In the last few years before he died, and therefore long after you had rightly pegged him as a dangerous crank and were ignoring him, William Cooper disavowed his whole space-alien schtick, claiming he had been grossly misled by insidiously clever mil-intel propaganda. Instead, he was warning his followers that someday a fake "alien contact" event would be staged for purposes of widespread, high-tech social control and massive new federal spending for STAR WARS against an imaginary enemy.

Remember the old saying that even a defective clock can sometimes tell the correct time.

Joseph Cannon said...

Cooper did more than that. He put out a screed -- I used to have a print-out -- in which he re-remembered everything he supposedly learned from the supposed intel briefing paper he read during the Vietnam war. According to these new and improved memories, the aliens were fake.

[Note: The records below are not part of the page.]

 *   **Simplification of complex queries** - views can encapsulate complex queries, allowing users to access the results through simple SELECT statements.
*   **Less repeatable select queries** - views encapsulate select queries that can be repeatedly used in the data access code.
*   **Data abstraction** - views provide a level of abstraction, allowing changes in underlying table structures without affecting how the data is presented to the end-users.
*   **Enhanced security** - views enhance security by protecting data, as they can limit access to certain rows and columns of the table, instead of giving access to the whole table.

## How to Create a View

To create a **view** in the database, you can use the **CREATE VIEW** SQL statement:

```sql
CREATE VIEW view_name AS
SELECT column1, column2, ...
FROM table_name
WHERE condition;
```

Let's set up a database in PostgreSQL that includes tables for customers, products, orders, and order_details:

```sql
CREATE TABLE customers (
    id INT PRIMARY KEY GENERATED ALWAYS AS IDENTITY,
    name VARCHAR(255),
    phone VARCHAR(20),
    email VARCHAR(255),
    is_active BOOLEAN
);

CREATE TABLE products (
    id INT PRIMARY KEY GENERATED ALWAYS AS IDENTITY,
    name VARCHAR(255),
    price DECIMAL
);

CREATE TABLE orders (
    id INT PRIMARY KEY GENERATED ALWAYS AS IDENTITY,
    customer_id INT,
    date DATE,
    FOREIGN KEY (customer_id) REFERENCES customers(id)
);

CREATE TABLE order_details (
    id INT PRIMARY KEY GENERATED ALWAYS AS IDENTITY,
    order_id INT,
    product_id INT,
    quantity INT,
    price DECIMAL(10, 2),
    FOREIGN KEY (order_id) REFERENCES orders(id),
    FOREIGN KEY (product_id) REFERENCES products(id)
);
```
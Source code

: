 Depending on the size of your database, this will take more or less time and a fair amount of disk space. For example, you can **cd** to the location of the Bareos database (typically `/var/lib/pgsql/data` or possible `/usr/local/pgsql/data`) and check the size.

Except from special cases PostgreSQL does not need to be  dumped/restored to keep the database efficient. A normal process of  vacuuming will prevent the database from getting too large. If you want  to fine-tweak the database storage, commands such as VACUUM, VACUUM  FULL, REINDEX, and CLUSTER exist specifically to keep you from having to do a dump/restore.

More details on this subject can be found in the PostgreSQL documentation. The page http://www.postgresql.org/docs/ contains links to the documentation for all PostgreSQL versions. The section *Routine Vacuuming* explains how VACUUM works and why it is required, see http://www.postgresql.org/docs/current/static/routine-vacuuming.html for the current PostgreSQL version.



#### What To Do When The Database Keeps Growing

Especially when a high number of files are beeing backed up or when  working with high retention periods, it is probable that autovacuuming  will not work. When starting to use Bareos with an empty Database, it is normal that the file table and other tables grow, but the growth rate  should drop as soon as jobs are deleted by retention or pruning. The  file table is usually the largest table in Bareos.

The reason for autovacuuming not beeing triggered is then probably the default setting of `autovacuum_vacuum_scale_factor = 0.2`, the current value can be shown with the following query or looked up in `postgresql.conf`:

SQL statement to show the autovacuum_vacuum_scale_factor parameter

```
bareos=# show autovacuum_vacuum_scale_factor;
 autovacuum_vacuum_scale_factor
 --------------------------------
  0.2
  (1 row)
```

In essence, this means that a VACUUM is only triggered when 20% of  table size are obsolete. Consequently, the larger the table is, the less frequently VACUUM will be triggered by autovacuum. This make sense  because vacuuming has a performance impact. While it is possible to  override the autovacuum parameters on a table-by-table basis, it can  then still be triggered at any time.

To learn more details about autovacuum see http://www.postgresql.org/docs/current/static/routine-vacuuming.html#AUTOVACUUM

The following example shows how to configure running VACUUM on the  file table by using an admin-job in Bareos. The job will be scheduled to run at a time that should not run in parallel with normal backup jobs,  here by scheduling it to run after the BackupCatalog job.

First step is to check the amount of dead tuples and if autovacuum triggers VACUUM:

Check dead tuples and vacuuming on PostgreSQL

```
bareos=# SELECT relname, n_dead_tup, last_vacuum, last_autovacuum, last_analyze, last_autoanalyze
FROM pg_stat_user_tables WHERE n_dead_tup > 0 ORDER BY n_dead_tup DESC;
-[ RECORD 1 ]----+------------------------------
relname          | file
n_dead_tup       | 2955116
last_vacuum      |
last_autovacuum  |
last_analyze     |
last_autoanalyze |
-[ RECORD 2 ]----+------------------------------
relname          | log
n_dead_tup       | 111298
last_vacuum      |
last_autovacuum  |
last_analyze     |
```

As always with Cooper, he was dealing in stolen riffs. The fake alien invasion idea had been around for a long time, and was often toyed with on the left-wing conspiracy buffs, back in the days when such beasts still existed. For example, Paul Krassner joked about this scenario during the Watergate crisis. A similar idea drives the plot of the 1952 film "Red Planet Mars." I seem to recall that there was an even earlier novel based on this scenario.

Of course, Cooper revised his memories years after Alan Moore used this idea as the whammo twist ending for "Watchmen."

My basic point is that NOTHING Cooper said was ever original. He stole everything he "revealed," sometimes word for word, even when his pilferings made no sense. And no matter how many times his burglaries were exposed, his asshole followers refused to admit that Cooper was lying.

Actually, there's a book to be written here. Cooper was hardly the only right-wing conspiracy theorist to heist ideas formulated by other people. Followers of Q have little idea that most of the things they believe are actually revised versions of theories first mooted decades ago, sometimes generations ago.

Casbott said...

I wonder if marked cards have been given to Trump.
He may even have been fed a whole bogus narrative, to mess with anyone he tries and sell secrets to.
Imagine the poor Russian debriefers who want to slap him so hard…
"Once again Donald, there is no such thing as The Stargate Program".

Anonymous said...

I know you won't credit Cooper for anything other than being a malevolent huckster (which he was, and wow was he super-envious of rival Alex Jones!) but Coop DID point the way for us "chronic skeptics" to discover and study the research of such authors as:

https://www.abebooks.com/servlet/BookDetailsPL?bi=30723179050&searchurl=sortby%3D17%26tn%3Dthe%2Bgreat%2Bufo%2Bhoax&cm_sp=snippet-_-srp1-_-title1

https://www.abebooks.com/servlet/BookDetailsPL?bi=30352528559&cm_sp=SEARCHREC-_-WIDGET-L-_-BDP-R&searchurl=kn%3Dspace%2Baliens%2Bfrom%2Bthe%2Bpentagon%26sortby%3D17

https://www.abebooks.com/servlet/BookDetailsPL?bi=30685186791&searchurl=kn%3DMILABS%26sortby%3D17&cm_sp=snippet-_-srp1-_-title6

Joseph Cannon said...

Pure junk, anon. Cooper was an absolute evil. The fact that my readers immediately started to talk about him -- that HE was the knee-jerk reference point -- indicates the insidious appeal of fascist demagoguery.

Joseph Cannon said...

Added note: When I look back on this thread, I realize that I must never address this topic again. I wrote this post mainly because I wanted to say a few words about Angleton, who has always been one of my pet topics. And people IMMEDIATELY insisted on inserting fucking COOPER into the dialogue. I try to talk about something that matters, about something real, and people insist on switching over to nonsense. I serve you healthy chicken soup, and you say: "Nah. I'd rather eat dogshit."

Lesson learned. Gotta stick purely to politics. Bloggers CAN'T have fun.

Anonymous said...

Don’t stop being you.

Anonymous said...

agree with anon 8:29. please never stop being you, Joseph.

Anonymous said...

Agree with the last two comments. Cooper could be on one’s mind for obvious reasons just now, but omit him, if you want. He’s the sick uncle that keeps drawing an audience, for no good reason as demonstrated.

Do write about Angelton. He’s always interesting, disgusting and instructive. I can’t forget that he and Kim Philby were great “friends” and drinking buddies, no doubt.